I've made a quick sketch of my problem so it's easier to understand. My goal here is to find vector a.
I start out with only knowing the length and direction of the vector c, the hypotenuse of the triangle. I also know that the angle C is 90 degrees the radius of the circle, b, and that a is tangent to the circle.
By using Pythagoras I can find the length of a, but I don't know how to find vector a.
I probably could make a circle around the point at B with a radius of 'a', and the find the intersection between the two circles.
Are there any easier solutions?
Assume that $A$ is the origin, so the equation of the circle is $x^2+y^2=b^2$.

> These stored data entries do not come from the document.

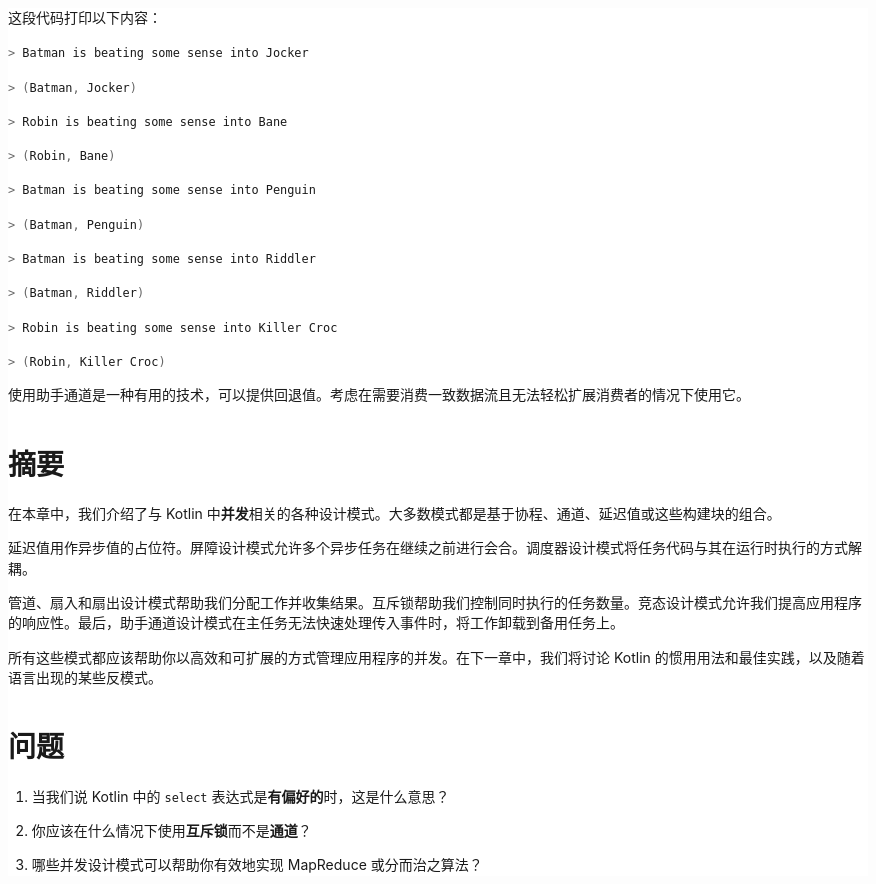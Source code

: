 这段代码打印以下内容：

```java
> Batman is beating some sense into Jocker
```

```java
> (Batman, Jocker)
```

```java
> Robin is beating some sense into Bane
```

```java
> (Robin, Bane)
```

```java
> Batman is beating some sense into Penguin
```

```java
> (Batman, Penguin)
```

```java
> Batman is beating some sense into Riddler
```

```java
> (Batman, Riddler)
```

```java
> Robin is beating some sense into Killer Croc
```

```java
> (Robin, Killer Croc)
```

使用助手通道是一种有用的技术，可以提供回退值。考虑在需要消费一致数据流且无法轻松扩展消费者的情况下使用它。

# 摘要

在本章中，我们介绍了与 Kotlin 中**并发**相关的各种设计模式。大多数模式都是基于协程、通道、延迟值或这些构建块的组合。

延迟值用作异步值的占位符。屏障设计模式允许多个异步任务在继续之前进行会合。调度器设计模式将任务代码与其在运行时执行的方式解耦。

管道、扇入和扇出设计模式帮助我们分配工作并收集结果。互斥锁帮助我们控制同时执行的任务数量。竞态设计模式允许我们提高应用程序的响应性。最后，助手通道设计模式在主任务无法快速处理传入事件时，将工作卸载到备用任务上。

所有这些模式都应该帮助你以高效和可扩展的方式管理应用程序的并发。在下一章中，我们将讨论 Kotlin 的惯用用法和最佳实践，以及随着语言出现的某些反模式。

# 问题

1.  当我们说 Kotlin 中的 `select` 表达式是**有偏好的**时，这是什么意思？

1.  你应该在什么情况下使用**互斥锁**而不是**通道**？

1.  哪些并发设计模式可以帮助你有效地实现 MapReduce 或分而治之算法？
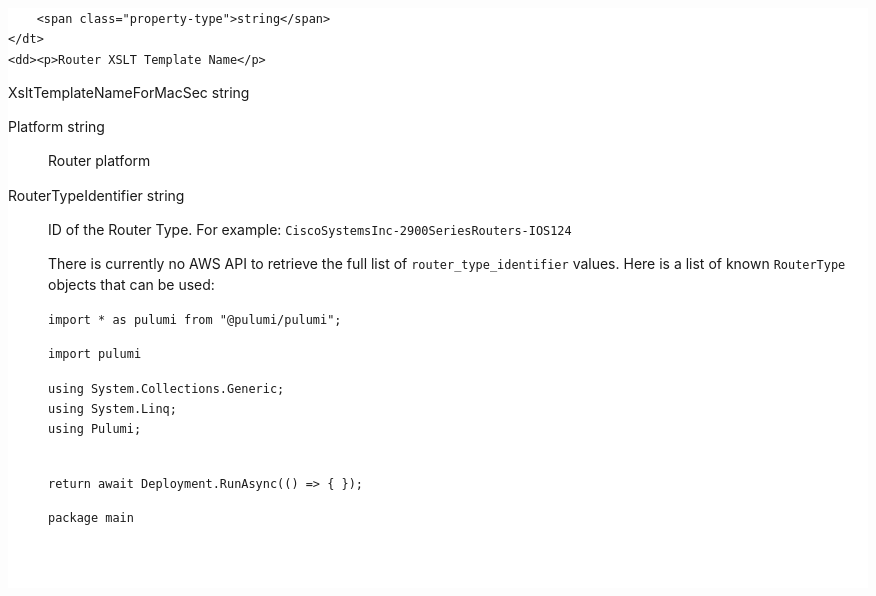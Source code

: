         <span class="property-type">string</span>
    </dt>
    <dd><p>Router XSLT Template Name</p>
</dd><dt class="property-required"
            title="Required">
        <span id="xslttemplatenameformacsec_csharp">
<a data-swiftype-name="resource-property" data-swiftype-type="text" href="#xslttemplatenameformacsec_csharp" style="color: inherit; text-decoration: inherit;">Xslt<wbr>Template<wbr>Name<wbr>For<wbr>Mac<wbr>Sec</a>
</span>
        <span class="property-indicator"></span>
        <span class="property-type">string</span>
    </dt>
    <dd></dd></dl>
</pulumi-choosable>
</div>

<div>
<pulumi-choosable type="language" values="go">
<dl class="resources-properties"><dt class="property-required"
            title="Required">
        <span id="platform_go">
<a data-swiftype-name="resource-property" data-swiftype-type="text" href="#platform_go" style="color: inherit; text-decoration: inherit;">Platform</a>
</span>
        <span class="property-indicator"></span>
        <span class="property-type">string</span>
    </dt>
    <dd><p>Router platform</p>
</dd><dt class="property-required"
            title="Required">
        <span id="routertypeidentifier_go">
<a data-swiftype-name="resource-property" data-swiftype-type="text" href="#routertypeidentifier_go" style="color: inherit; text-decoration: inherit;">Router<wbr>Type<wbr>Identifier</a>
</span>
        <span class="property-indicator"></span>
        <span class="property-type">string</span>
    </dt>
    <dd><p>ID of the Router Type. For example: <code>CiscoSystemsInc-2900SeriesRouters-IOS124</code></p>
<p>There is currently no AWS API to retrieve the full list of <code>router_type_identifier</code> values. Here is a list of known <code>RouterType</code> objects that can be used:</p>
<pre><code class="language-typescript">import * as pulumi from &quot;@pulumi/pulumi&quot;;
</code></pre>
<pre><code class="language-python">import pulumi
</code></pre>
<pre><code class="language-csharp">using System.Collections.Generic;
using System.Linq;
using Pulumi;

return await Deployment.RunAsync(() =&gt; 
{
});
</code></pre>
<pre><code class="language-go">package main
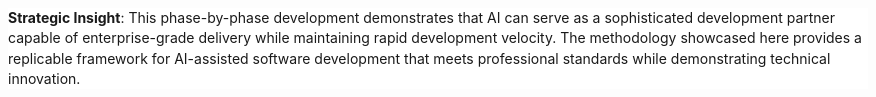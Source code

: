 
**Strategic Insight**: This phase-by-phase development demonstrates that AI can serve as a sophisticated development partner capable of enterprise-grade delivery while maintaining rapid development velocity. The methodology showcased here provides a replicable framework for AI-assisted software development that meets professional standards while demonstrating technical innovation.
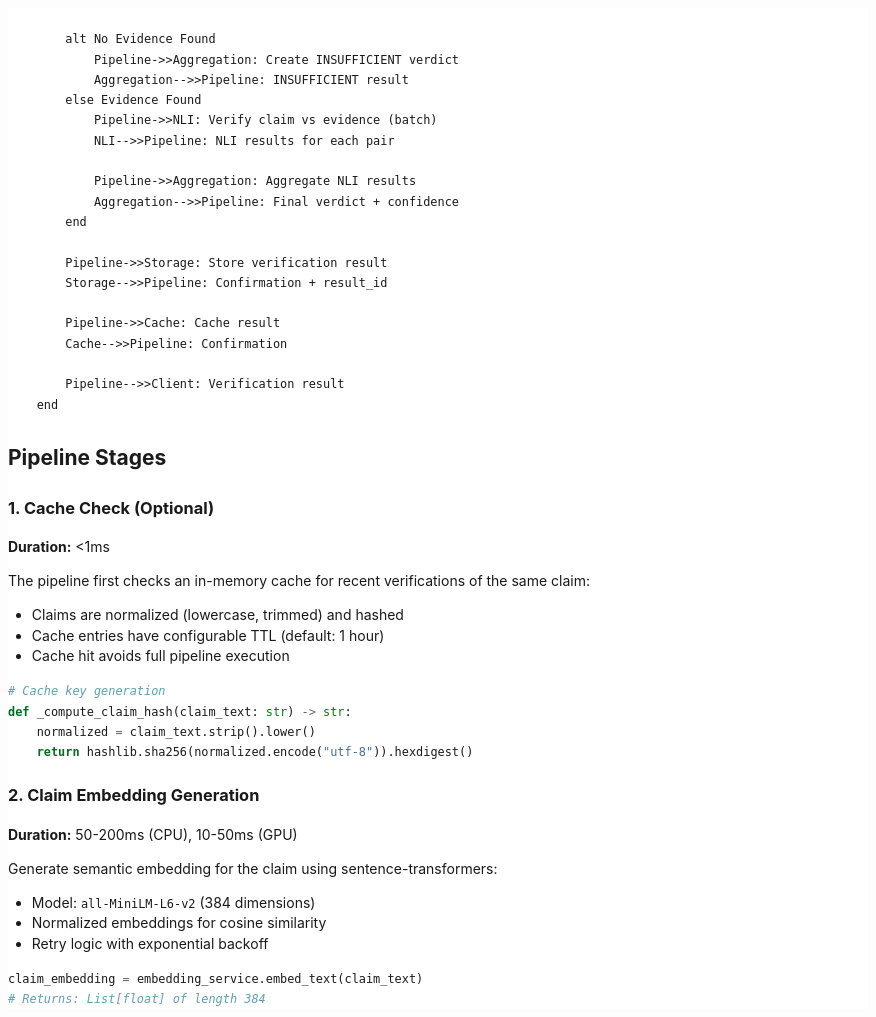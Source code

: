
 ```mermaid

        alt No Evidence Found
            Pipeline->>Aggregation: Create INSUFFICIENT verdict
            Aggregation-->>Pipeline: INSUFFICIENT result
        else Evidence Found
            Pipeline->>NLI: Verify claim vs evidence (batch)
            NLI-->>Pipeline: NLI results for each pair

            Pipeline->>Aggregation: Aggregate NLI results
            Aggregation-->>Pipeline: Final verdict + confidence
        end

        Pipeline->>Storage: Store verification result
        Storage-->>Pipeline: Confirmation + result_id

        Pipeline->>Cache: Cache result
        Cache-->>Pipeline: Confirmation

        Pipeline-->>Client: Verification result
    end
```

## Pipeline Stages

### 1. Cache Check (Optional)

**Duration:** <1ms

The pipeline first checks an in-memory cache for recent verifications of the same claim:
- Claims are normalized (lowercase, trimmed) and hashed
- Cache entries have configurable TTL (default: 1 hour)
- Cache hit avoids full pipeline execution

```python
# Cache key generation
def _compute_claim_hash(claim_text: str) -> str:
    normalized = claim_text.strip().lower()
    return hashlib.sha256(normalized.encode("utf-8")).hexdigest()
```

### 2. Claim Embedding Generation

**Duration:** 50-200ms (CPU), 10-50ms (GPU)

Generate semantic embedding for the claim using sentence-transformers:
- Model: `all-MiniLM-L6-v2` (384 dimensions)
- Normalized embeddings for cosine similarity
- Retry logic with exponential backoff

```python
claim_embedding = embedding_service.embed_text(claim_text)
# Returns: List[float] of length 384
```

Since the vector $\underline{c}$ is known, assume we have the coordinates of $B(p,q)$
A line with gradient $m$ passing through $B$ is $$y=mx-mp+q$$
Solving this simultaneously with the circle, and applying the condition that the resulting quadratic equation in $x$ must have double roots because of the tangent point leads to, after some algebra, to the following quadratic equation in $m$: $$m^2(p^2-b^2)-2mpq+q^2-b^2=0$$
From this you can extract the two possible values of $m$, namely $$\frac{pq\pm\sqrt{b^2p^2+b^2q^2-b^4}}{p^2-b^2}$$